## WHAT THE EXERCISE ASKS
Scan the entries below for the word "named". Copy each line that has it.
(EXTRACTED ENTRIES begins)
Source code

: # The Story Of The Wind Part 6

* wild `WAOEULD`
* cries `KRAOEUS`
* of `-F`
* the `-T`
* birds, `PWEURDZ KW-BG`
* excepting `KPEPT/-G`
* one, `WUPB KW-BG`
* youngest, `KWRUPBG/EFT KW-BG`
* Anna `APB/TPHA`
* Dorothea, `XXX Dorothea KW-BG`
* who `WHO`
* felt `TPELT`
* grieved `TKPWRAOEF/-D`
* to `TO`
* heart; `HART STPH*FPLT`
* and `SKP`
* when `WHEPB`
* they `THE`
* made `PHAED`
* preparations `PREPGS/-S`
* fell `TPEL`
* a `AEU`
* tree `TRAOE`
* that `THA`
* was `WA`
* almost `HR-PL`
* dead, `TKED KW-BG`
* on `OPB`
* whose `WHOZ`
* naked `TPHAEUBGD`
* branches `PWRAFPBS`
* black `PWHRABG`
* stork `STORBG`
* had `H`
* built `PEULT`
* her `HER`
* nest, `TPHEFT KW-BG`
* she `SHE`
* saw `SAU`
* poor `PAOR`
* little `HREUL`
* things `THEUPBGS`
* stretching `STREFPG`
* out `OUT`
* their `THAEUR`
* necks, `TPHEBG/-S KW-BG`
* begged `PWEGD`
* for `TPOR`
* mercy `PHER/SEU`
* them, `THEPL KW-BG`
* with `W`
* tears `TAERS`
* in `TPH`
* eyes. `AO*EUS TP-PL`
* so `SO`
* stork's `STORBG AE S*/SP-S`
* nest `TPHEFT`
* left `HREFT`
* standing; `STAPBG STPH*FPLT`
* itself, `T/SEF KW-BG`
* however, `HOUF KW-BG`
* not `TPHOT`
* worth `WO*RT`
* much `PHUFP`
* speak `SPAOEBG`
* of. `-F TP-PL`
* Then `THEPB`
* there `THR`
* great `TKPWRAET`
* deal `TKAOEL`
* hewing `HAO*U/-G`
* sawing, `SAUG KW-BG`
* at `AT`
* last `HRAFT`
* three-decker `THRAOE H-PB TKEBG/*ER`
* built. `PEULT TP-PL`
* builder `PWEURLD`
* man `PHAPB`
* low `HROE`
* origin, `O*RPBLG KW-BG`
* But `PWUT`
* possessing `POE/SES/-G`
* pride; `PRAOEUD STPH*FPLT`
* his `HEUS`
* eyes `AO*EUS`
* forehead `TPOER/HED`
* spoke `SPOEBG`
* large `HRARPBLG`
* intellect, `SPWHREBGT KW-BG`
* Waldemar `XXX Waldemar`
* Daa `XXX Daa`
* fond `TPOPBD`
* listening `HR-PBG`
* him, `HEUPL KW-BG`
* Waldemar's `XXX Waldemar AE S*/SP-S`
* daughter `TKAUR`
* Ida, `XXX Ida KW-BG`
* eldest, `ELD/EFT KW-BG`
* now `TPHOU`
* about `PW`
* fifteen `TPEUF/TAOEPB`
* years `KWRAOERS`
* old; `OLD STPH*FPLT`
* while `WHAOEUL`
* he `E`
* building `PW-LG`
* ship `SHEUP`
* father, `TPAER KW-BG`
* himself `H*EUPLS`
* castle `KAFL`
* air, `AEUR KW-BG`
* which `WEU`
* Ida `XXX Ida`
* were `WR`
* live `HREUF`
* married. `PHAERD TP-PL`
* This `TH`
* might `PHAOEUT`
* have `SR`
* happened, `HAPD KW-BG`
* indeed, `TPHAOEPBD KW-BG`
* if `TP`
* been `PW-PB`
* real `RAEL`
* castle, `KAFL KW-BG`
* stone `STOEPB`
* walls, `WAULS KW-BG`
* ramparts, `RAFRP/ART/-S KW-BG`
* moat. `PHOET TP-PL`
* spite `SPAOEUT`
(EXTRACTED ENTRIES ends)
(EXTRACTED ENTRIES begins)
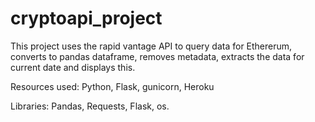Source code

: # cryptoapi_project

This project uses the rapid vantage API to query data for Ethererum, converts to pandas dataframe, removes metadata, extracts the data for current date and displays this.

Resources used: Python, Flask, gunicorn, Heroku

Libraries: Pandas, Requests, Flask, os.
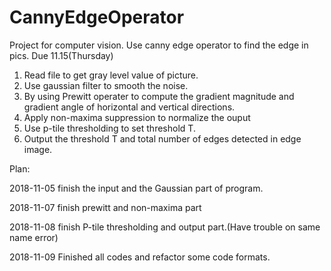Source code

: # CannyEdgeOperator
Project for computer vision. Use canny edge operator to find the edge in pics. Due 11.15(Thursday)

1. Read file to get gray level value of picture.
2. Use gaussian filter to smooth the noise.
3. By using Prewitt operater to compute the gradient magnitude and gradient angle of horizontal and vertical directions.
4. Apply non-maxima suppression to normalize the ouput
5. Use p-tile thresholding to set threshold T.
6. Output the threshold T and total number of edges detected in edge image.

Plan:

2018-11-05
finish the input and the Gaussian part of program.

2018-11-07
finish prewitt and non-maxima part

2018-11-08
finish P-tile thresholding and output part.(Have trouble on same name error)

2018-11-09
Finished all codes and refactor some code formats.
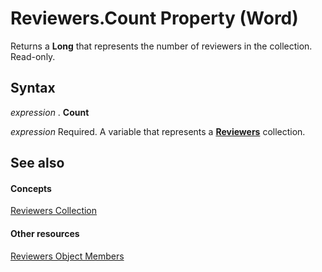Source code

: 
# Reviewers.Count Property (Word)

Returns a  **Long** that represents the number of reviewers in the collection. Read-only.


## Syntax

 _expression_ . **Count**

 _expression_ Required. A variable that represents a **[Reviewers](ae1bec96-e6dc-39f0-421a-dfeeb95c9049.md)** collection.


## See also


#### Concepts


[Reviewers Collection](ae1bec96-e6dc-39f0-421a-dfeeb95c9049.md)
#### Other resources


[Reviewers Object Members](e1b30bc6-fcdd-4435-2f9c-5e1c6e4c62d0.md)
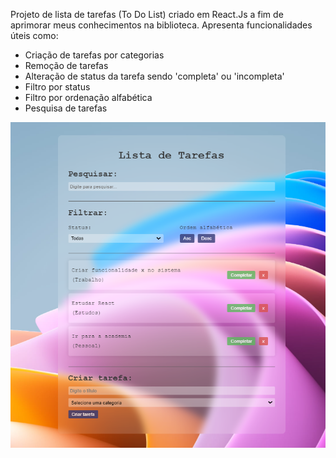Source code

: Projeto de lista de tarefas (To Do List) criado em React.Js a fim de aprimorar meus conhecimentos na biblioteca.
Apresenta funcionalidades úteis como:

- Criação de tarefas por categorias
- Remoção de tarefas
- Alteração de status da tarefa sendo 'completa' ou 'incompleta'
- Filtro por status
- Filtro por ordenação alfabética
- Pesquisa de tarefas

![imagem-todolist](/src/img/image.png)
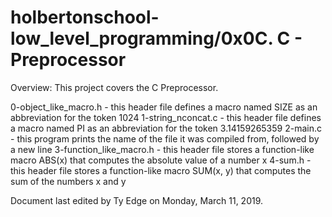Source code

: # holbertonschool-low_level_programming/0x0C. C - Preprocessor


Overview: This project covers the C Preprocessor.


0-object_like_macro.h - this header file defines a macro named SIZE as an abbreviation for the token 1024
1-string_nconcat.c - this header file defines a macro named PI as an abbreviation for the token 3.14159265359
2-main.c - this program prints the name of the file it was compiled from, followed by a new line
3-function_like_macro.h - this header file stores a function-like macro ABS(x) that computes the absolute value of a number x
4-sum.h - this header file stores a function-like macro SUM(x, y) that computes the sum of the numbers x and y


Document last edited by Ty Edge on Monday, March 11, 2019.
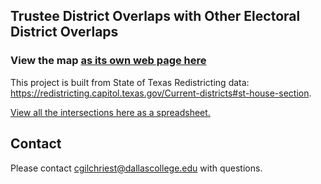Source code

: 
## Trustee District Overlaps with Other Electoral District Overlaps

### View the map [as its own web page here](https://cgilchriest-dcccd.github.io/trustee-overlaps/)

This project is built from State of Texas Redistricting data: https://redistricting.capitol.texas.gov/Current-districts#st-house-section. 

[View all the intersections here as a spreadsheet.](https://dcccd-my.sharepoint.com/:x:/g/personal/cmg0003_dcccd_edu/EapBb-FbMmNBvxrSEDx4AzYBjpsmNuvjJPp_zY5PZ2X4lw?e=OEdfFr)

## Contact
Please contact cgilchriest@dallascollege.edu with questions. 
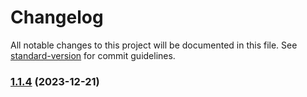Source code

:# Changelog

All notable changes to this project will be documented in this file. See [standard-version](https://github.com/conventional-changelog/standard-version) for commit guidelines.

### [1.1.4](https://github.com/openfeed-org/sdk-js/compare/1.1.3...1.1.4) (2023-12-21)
(EXTRACTED ENTRIES ends)
(EXTRACTED ENTRIES begins)
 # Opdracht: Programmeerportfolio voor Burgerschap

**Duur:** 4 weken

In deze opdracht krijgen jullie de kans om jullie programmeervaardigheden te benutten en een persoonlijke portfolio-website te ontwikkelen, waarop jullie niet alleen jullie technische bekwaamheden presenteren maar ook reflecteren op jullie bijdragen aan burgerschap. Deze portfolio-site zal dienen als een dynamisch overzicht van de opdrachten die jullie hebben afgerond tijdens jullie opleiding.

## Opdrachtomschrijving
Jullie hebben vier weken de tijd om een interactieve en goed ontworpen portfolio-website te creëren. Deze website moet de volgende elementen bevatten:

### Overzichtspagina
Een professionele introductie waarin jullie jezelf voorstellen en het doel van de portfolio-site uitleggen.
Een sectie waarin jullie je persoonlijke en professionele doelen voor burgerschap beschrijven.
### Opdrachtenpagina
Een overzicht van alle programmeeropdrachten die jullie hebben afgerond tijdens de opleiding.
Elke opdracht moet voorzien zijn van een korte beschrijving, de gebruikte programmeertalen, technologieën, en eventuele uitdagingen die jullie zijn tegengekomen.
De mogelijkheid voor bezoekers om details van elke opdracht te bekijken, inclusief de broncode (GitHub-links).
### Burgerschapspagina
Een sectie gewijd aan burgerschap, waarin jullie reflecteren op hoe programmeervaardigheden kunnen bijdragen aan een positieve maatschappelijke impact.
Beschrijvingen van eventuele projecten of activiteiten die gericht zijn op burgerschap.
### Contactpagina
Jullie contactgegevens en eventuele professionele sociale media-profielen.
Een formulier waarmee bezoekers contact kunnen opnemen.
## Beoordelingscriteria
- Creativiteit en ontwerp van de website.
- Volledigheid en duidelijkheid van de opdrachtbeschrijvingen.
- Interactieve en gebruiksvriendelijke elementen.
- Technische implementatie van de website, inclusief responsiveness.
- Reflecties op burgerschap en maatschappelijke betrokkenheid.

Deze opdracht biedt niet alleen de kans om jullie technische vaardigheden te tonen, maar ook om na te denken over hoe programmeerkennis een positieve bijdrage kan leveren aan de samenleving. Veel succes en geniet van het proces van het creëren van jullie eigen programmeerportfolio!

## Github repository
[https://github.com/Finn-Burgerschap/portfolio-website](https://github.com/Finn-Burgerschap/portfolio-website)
(EXTRACTED ENTRIES ends)
## ANSWER SPACE
0-object_like_macro.h - this header file defines a macro named SIZE as an abbreviation for the token 1024
1-string_nconcat.c - this header file defines a macro named PI as an abbreviation for the token 3.14159265359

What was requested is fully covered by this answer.